Dishwater, duck coffee, Slumgullion – this is what weak coffee is called in different regions of the States.

It’s clear that many people don’t like thin coffee.

But do you actually know how to make coffee thicker?

Don’t worry if you don’t, because that’s what we’re going to talk about today.

I’ve gathered all the methods I’ve tried in a single article, so go ahead and make your pick.

Let’s get straight to the point.

11 Ways to Make Thicker Coffee

You can do several things to make your coffee thicker, so something will surely work in your case.

Make Espresso

cup of espresso

As you probably know, certain brewing methods make a more concentrated cup of coffee than others.

Yes, I’m talking about espresso.

Espresso uses a 1:2 coffee-to-water ratio, so what you get is a really thick cup of coffee packed with caffeine. 

I’m not even exaggerating when I say thick here. If you watch the espresso machine pouring a shot, you’ll notice it has a honey-like consistency.

Now, you can go even thicker if you want. 
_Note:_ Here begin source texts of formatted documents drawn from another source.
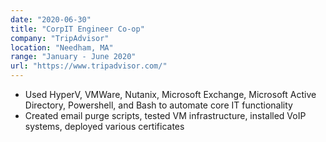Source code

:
 ```yaml
---
date: "2020-06-30"
title: "CorpIT Engineer Co-op"
company: "TripAdvisor"
location: "Needham, MA"
range: "January - June 2020"
url: "https://www.tripadvisor.com/"
---
```


- Used HyperV, VMWare, Nutanix, Microsoft Exchange, Microsoft Active Directory, Powershell, and Bash to automate core IT functionality
- Created email purge scripts, tested VM infrastructure, installed VoIP systems, deployed various certificates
The drink of choice, in that case, would be a ristretto.

This version of espresso uses the same amount of coffee but slightly less water. So what you get is an even more concentrated (although a bit smaller) shot.

But what if you don’t own an espresso maker?

Well, not all hope’s lost!

While you can’t make a real espresso without a proper coffee maker, what you can make is concentrated coffee using a Moka pot.

The brew you get using this method comes pretty close to actual espresso. It’s intense, bold, and heavy-bodied. 

IN A NUTSHELL
The brewing method of your choice affects how thick your coffee ends up being. The most concentrated cup of coffee is made using an espresso machine. But if you don’t own one, a Moka pot can achieve similar results.

Avoid Using a Paper Filter

Coffee beans consist of different compounds. And among them, the oils are most responsible for creating a thicker body.

I mean, it makes sense. Oils are much thicker than water, so naturally, they’ll create a more full-bodied cup.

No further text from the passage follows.